And with the rise of this type of media, that appeals to the curious side of humanity, keeping us on edge in anticipation of what will happen next, it was only a matter of time before 12 Ounce Mouse finally found itself in the limelight once more, with a growing fanbase excited for the show’s return.
While the first season is primarily surrealist, psychological horror, as Fitz begins to question his sanity, eventually devolving into the existential crisis of realizing that his world is not real, the second season is primarily devoted to Fitz and the other characters fighting their way out of this world. The third season takes place after the thirty-minute special released in 2018—where Fitz is thrown back into another faux-reality after escaping the first one, and if the teaser is anything to go by, we may be seeing glimpses of a wider, fleshed out universe that our lime-green protagonist will be forced to navigate.

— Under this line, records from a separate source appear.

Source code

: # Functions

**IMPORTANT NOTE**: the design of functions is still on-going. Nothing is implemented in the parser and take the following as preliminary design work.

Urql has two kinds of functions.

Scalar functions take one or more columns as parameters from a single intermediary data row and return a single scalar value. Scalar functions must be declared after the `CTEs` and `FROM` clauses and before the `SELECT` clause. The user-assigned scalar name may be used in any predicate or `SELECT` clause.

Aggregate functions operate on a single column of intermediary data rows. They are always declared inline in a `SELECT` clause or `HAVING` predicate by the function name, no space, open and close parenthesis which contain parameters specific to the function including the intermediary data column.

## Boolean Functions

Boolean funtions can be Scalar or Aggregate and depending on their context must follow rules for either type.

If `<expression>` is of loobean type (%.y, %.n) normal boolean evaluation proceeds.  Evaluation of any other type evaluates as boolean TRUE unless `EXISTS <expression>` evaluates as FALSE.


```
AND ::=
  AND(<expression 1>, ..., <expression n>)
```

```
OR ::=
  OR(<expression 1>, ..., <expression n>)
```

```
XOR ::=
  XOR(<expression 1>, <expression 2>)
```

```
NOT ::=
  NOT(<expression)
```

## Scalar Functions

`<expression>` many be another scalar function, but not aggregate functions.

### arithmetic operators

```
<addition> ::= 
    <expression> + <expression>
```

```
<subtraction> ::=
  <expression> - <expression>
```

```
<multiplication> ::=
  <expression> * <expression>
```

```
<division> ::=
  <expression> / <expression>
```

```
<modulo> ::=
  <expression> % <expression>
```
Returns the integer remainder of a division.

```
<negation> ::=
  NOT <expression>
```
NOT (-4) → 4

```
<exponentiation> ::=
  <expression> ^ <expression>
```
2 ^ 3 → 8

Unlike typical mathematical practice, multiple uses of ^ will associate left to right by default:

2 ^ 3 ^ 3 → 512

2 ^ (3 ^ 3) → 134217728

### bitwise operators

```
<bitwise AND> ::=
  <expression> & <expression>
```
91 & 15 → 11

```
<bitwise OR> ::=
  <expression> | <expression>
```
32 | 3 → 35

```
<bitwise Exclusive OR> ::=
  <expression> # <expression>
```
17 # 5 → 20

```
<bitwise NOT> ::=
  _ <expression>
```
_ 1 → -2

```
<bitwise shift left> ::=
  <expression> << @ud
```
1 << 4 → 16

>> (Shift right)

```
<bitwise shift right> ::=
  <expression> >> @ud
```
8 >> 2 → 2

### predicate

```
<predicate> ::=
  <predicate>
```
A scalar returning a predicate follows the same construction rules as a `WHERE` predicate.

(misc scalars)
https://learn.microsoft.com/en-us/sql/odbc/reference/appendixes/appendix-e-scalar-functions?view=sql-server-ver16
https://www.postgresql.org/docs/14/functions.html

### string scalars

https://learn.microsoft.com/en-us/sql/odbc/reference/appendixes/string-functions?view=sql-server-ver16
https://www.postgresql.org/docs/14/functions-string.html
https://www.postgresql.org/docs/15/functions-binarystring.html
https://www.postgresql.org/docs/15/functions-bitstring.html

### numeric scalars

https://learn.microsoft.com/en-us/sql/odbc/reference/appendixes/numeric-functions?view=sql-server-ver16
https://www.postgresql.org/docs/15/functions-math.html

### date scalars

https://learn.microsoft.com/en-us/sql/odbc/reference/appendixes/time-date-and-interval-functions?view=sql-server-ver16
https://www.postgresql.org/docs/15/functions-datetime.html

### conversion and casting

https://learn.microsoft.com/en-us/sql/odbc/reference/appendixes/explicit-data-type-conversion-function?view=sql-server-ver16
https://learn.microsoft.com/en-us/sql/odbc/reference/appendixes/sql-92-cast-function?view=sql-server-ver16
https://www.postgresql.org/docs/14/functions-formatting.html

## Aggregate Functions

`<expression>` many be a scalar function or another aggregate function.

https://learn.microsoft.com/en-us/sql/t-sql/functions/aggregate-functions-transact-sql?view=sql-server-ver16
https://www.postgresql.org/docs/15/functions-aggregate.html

Personally, not only am I excited for the return of drunk mouse antics, but I also urge fans of psychological horror to at least sit through the first couple of episodes of the first season, available on the Adult Swim website. It picks up immediately, and the maligned animation of the show quickly becomes tolerable, and then integral to the plot—it helps drive the feeling of being trapped in a nightmare. It’s certainly not for everyone, but I fully subscribe to the belief that 12 Ounce Mouse is a completely underrated masterpiece of avant-garde psychological horror and no; you cannot change my mind.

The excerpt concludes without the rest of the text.